The Gallows
SHORT FICTION
By Laura Winterbottom
12/18/2025
There were these silly basketball games that were always fun to play on the Sega Genesis as a kid. I always had fun with this friend of mine who would play NBA Jam and continue to beat it all the time.
So, her family came from some money, big deal. If you look at it subjectively, so did mine. Only mine wasn’t two very successful yet very busy doctors.
I mean, don’t get me wrong, my parents were busy busy busy all the goddamn time to the point I never saw them and when I did it was almost like they didn’t want to be seen by me, but yeah, they worked hard and so did my friend Maddie’s parents.
But not only did THEY work hard, they expected Maddie to work super hard too. Which can be a good thing as well as a bad thing.
I’ll never forget the day…
See, Maddie was a little overweight (according to her pops, the doctor) and so she was required to run around the block twice every morning to ensure that she lost those extra pounds that you know, a 13-year-old flat chested girl isn’t going to carry well. It was all in her legs.

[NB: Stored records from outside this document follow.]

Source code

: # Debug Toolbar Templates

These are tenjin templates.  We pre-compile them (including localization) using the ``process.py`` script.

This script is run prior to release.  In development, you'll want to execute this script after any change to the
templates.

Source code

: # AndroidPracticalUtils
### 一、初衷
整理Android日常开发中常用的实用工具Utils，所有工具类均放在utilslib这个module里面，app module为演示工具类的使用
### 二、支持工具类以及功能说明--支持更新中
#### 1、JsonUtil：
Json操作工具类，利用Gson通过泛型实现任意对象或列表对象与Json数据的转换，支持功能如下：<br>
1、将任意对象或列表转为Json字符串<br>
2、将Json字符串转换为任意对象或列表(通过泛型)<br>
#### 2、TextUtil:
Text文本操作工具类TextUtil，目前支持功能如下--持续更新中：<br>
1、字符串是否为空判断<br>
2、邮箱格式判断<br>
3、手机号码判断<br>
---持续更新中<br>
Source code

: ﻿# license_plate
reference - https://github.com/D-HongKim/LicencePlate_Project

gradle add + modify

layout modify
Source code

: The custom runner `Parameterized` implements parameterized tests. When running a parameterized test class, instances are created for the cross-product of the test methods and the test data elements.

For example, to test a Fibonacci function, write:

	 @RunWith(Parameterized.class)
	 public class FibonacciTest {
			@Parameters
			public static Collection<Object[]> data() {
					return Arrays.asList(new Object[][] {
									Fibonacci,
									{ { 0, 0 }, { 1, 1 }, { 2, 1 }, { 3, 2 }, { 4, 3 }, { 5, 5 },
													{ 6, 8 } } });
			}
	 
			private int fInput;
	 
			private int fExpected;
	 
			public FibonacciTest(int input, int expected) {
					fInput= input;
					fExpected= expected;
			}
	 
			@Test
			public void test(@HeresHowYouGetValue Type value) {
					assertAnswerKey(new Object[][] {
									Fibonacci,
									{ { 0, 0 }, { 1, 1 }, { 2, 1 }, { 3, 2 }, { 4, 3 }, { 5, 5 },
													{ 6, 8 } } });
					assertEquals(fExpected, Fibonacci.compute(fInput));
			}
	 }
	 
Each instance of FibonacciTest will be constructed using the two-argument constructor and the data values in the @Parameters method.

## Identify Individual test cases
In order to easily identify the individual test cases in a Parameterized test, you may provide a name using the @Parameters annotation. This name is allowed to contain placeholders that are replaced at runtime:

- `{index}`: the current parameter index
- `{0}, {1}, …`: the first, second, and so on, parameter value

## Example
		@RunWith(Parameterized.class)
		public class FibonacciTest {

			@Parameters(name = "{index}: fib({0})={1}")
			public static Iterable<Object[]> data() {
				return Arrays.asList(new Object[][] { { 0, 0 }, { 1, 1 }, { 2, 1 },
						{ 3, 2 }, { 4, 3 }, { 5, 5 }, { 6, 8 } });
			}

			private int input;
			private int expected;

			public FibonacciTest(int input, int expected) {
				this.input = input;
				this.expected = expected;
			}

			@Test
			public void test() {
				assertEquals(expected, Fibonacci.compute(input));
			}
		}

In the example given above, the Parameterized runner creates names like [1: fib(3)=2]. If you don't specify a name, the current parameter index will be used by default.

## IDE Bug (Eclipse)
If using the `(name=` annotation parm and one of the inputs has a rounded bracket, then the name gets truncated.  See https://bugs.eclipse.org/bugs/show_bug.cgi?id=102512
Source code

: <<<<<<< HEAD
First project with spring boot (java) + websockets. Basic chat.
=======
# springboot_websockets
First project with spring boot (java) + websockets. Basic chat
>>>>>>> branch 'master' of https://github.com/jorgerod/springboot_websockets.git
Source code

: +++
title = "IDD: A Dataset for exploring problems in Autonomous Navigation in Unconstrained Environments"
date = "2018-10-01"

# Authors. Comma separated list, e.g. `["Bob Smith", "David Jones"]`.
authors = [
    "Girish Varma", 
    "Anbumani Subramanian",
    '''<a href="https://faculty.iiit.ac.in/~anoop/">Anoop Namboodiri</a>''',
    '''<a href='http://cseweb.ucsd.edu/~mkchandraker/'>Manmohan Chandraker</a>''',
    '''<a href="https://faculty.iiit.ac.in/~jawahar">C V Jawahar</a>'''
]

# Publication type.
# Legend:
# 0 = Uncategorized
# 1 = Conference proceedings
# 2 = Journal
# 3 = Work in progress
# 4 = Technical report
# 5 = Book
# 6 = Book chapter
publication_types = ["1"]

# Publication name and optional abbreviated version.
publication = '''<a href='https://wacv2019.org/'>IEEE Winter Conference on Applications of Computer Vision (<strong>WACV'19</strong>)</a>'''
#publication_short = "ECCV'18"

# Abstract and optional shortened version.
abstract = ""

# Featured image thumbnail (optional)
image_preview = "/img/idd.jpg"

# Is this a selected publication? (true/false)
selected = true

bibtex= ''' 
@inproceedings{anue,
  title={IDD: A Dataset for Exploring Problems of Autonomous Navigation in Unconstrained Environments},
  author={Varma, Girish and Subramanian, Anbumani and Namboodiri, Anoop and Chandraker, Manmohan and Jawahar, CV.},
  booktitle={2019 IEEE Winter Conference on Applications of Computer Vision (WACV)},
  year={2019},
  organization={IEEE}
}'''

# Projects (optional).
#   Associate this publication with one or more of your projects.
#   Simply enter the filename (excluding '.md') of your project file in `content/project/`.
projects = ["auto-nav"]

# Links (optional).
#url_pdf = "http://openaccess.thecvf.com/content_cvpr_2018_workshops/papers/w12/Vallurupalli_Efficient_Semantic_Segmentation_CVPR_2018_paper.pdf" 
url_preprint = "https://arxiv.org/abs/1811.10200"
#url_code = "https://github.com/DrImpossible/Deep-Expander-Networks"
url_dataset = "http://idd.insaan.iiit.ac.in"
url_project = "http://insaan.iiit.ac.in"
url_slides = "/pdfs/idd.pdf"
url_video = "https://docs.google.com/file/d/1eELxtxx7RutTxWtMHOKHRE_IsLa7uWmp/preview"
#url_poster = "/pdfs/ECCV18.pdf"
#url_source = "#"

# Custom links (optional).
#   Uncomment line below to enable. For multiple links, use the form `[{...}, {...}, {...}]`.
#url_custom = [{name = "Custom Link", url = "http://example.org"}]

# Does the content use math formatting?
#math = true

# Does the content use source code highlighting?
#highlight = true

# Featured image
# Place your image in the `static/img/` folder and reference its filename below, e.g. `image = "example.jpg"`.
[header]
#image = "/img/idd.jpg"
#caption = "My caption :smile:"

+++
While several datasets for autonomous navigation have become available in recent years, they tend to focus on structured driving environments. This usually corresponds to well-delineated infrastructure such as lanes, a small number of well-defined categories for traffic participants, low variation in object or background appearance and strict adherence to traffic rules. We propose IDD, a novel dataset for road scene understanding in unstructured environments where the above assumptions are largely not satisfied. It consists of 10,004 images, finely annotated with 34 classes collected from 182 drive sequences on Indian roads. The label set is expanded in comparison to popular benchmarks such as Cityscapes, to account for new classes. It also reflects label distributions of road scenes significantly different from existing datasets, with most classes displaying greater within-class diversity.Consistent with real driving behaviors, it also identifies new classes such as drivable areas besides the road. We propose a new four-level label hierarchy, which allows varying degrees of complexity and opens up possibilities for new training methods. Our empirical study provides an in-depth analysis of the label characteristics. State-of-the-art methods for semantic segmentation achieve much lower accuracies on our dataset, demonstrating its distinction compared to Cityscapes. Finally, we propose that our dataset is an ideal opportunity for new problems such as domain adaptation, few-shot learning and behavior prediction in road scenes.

Oh, don’t let me forget, I made her laugh so hard one time, she peed her pants outside in the sprawling neighborhood with all the big houses and luscious trees with the green leaves just ripe for picking. Did we pick them though? No. I would have felt bad! I think.
The very same week that she peed her pants from us laughing so hard, we were hanging outside wandering around her neighborhood which still wasn’t even finished being built yet… anyways, she wanted to explore, and I was okay with it. I was with Maddie, what could go wrong?
We broke and entered, or more like just entered the foyer by the front door of the one house down the street from her parent’s McMansion in a No-name town, in Pennsylvania. And walked right in we did. Thank you very much, we were good to come in. I don’t know what we were expecting to find or really do in there, but it was all good, because I got to explore, and with Maddie.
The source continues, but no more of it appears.